Thanks @rob, the difference between CockroachDB/Cloud Spanner vs MemSQL is really useful. I wasn’t aware of that.
Sorry for not providing the source of the benchmark visualization. I also should have mentioned that the benchmark was performed by Spatie on a MySQL server. Source: spatie/laravel-binary-uuid
I guess I have to perform a benchmark on MemSQL to see how BINARY and VARBINARY compares to each other both for a tradional random UUID and a COMB version.
I really like how PostgreSQL simplies working with UUIDs with the special UUID data type. It removes the need for converting between bytes and HEX strings in application. The CONVERT function will probably make it a little eaiser. Any chance MemSQL will support UUID natively in the near future?
UUID type is something we would like to do but haven’t committed to building yet.
Since UUID’s are fixed length, I think BINARY(16) would actually be better. This stackoverflow answer I think gives a pretty good strategy for inserting/querying data that would also be applicable to MemSQL.
If you do ultimately do some tests of your own, let us know how they go.
Binary UUID: BINARY(16) with regular UUID version 4
Ordered UUID: BINARY(16) with ordered UUID version 1
Comb UUID: BINARY(16) with comb UUID version 4
Textual UUID: CHAR(36) with regular UUID version 4
Each run selects a random UUID from the dataset 10,000 times with index and calculates the average time.
That’s very interesting that there is such a big difference in performance between the different types only in the 50k row dataset.
Could you share more details for the test setup? What was the hardware? Were the 10,000 queries being run concurrently or sequentially? What was the schema used for the test?
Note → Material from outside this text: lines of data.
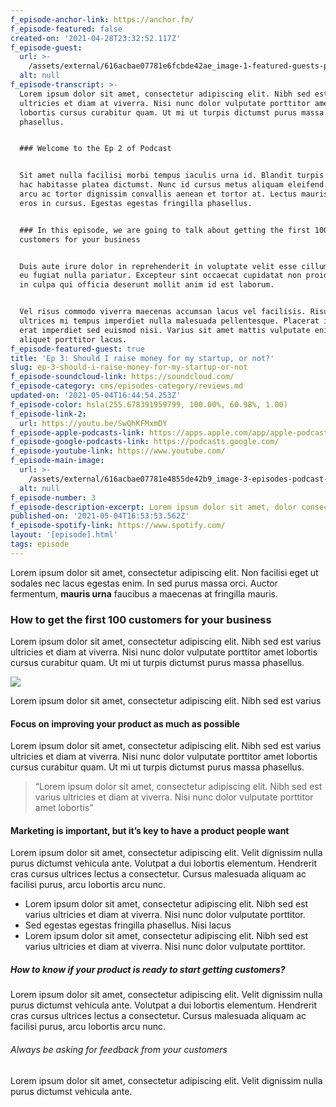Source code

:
 ```yaml
---
f_episode-anchor-link: https://anchor.fm/
f_episode-featured: false
created-on: '2021-04-28T23:32:52.117Z'
f_episode-guest:
  url: >-
    /assets/external/616acbae07781e6fcbde42ae_image-1-featured-guests-podcast-x-template.jpg
  alt: null
f_episode-transcript: >-
  Lorem ipsum dolor sit amet, consectetur adipiscing elit. Nibh sed est varius
  ultricies et diam at viverra. Nisi nunc dolor vulputate porttitor amet
  lobortis cursus curabitur quam. Ut mi ut turpis dictumst purus massa
  phasellus.


  ### Welcome to the Ep 2 of Podcast


  Sit amet nulla facilisi morbi tempus iaculis urna id. Blandit turpis cursus in
  hac habitasse platea dictumst. Nunc id cursus metus aliquam eleifend. Gravida
  arcu ac tortor dignissim convallis aenean et tortor at. Lectus mauris ultrices
  eros in cursus. Egestas egestas fringilla phasellus.


  ### In this episode, we are going to talk about getting the first 100
  customers for your business


  Duis aute irure dolor in reprehenderit in voluptate velit esse cillum dolore
  eu fugiat nulla pariatur. Excepteur sint occaecat cupidatat non proident, sunt
  in culpa qui officia deserunt mollit anim id est laborum.


  Vel risus commodo viverra maecenas accumsan lacus vel facilisis. Risus at
  ultrices mi tempus imperdiet nulla malesuada pellentesque. Placerat in egestas
  erat imperdiet sed euismod nisi. Varius sit amet mattis vulputate enim nulla
  aliquet porttitor lacus.
f_episode-featured-guest: true
title: 'Ep 3: Should I raise money for my startup, or not?'
slug: ep-3-should-i-raise-money-for-my-startup-or-not
f_episode-soundcloud-link: https://soundcloud.com/
f_episode-category: cms/episodes-category/reviews.md
updated-on: '2021-05-04T16:44:54.253Z'
f_episode-color: hsla(255.678391959799, 100.00%, 60.98%, 1.00)
f_episode-link-2:
  url: https://youtu.be/SwQhKFMxmDY
f_episode-apple-podcasts-link: https://apps.apple.com/app/apple-podcasts/id525463029
f_episode-google-podcasts-link: https://podcasts.google.com/
f_episode-youtube-link: https://www.youtube.com/
f_episode-main-image:
  url: >-
    /assets/external/616acbae07781e4855de42b9_image-3-episodes-podcast-x-template.svg
  alt: null
f_episode-number: 3
f_episode-description-excerpt: Lorem ipsum dolor sit amet, dolor consectetur adipiscing elit. Dignissim.
published-on: '2021-05-04T16:53:53.562Z'
f_episode-spotify-link: https://www.spotify.com/
layout: '[episode].html'
tags: episode
---
```


Lorem ipsum dolor sit amet, consectetur adipiscing elit. Non facilisi eget ut sodales nec lacus egestas enim. In sed purus massa orci. Auctor fermentum, **mauris urna** faucibus a maecenas at fringilla mauris.

### How to get the first 100 customers for your business

Lorem ipsum dolor sit amet, consectetur adipiscing elit. Nibh sed est varius ultricies et diam at viverra. Nisi nunc dolor vulputate porttitor amet lobortis cursus curabitur quam. Ut mi ut turpis dictumst purus massa phasellus.

![](/assets/external/616acbae07781e069bde42ad_image-episode-description-podcast-x-template.jpg)

Lorem ipsum dolor sit amet, consectetur adipiscing elit. Nibh sed est varius

#### Focus on improving your product as much as possible

Lorem ipsum dolor sit amet, consectetur adipiscing elit. Nibh sed est varius ultricies et diam at viverra. Nisi nunc dolor vulputate porttitor amet lobortis cursus curabitur quam. Ut mi ut turpis dictumst purus massa phasellus.

> “Lorem ipsum dolor sit amet, consectetur adipiscing elit. Nibh sed est varius ultricies et diam at viverra. Nisi nunc dolor vulputate porttitor amet lobortis”

#### Marketing is important, but it’s key to have a product people want

Lorem ipsum dolor sit amet, consectetur adipiscing elit. Velit dignissim nulla purus dictumst vehicula ante. Volutpat a dui lobortis elementum. Hendrerit cras cursus ultrices lectus a consectetur. Cursus malesuada aliquam ac facilisi purus, arcu lobortis arcu nunc.

*   Lorem ipsum dolor sit amet, consectetur adipiscing elit. Nibh sed est varius ultricies et diam at viverra. Nisi nunc dolor vulputate porttitor.
*   Sed egestas egestas fringilla phasellus. Nisi lacus
*   Lorem ipsum dolor sit amet, consectetur adipiscing elit. Nibh sed est varius ultricies et diam at viverra. Nisi nunc dolor vulputate porttitor.

##### How to know if your product is ready to start getting customers?

Lorem ipsum dolor sit amet, consectetur adipiscing elit. Velit dignissim nulla purus dictumst vehicula ante. Volutpat a dui lobortis elementum. Hendrerit cras cursus ultrices lectus a consectetur. Cursus malesuada aliquam ac facilisi purus, arcu lobortis arcu nunc.

###### Always be asking for feedback from your customers

Lorem ipsum dolor sit amet, consectetur adipiscing elit. Velit dignissim nulla purus dictumst vehicula ante.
I found it very interessting as well. Perhaps I misses something. Maybe I should perform a OPTIMIZE TABLE ... FLUSH between seeding the table and reading?
I ran the test on a single VM with 4 vCPUs + 15 GB ram at GCP using cluster-in-a-box mode.
The benchmark runs sequentially and consists of basically 3 steps.
Create table
$this->connection->exec(<<<'SQL'
DROP TABLE IF EXISTS `binary_uuid`;
CREATE TABLE `binary_uuid` (
`uuid` BINARY(16) NOT NULL,
`text` TEXT NOT NULL,
KEY (`uuid`)
) ENGINE=InnoDB DEFAULT CHARSET=utf8 COLLATE=utf8_unicode_ci;
SQL
);
For your benchmark, it looks like you are using rowstore so it optimize flush would not change things. One thing I would recommend changing in your test would be to make the uuid column the primary key of the table or at least the shard key.
We decided to go with char (32) to avoid hex and unhex operations, so we did never re-ran the benchmarks. Performance is good enough for us.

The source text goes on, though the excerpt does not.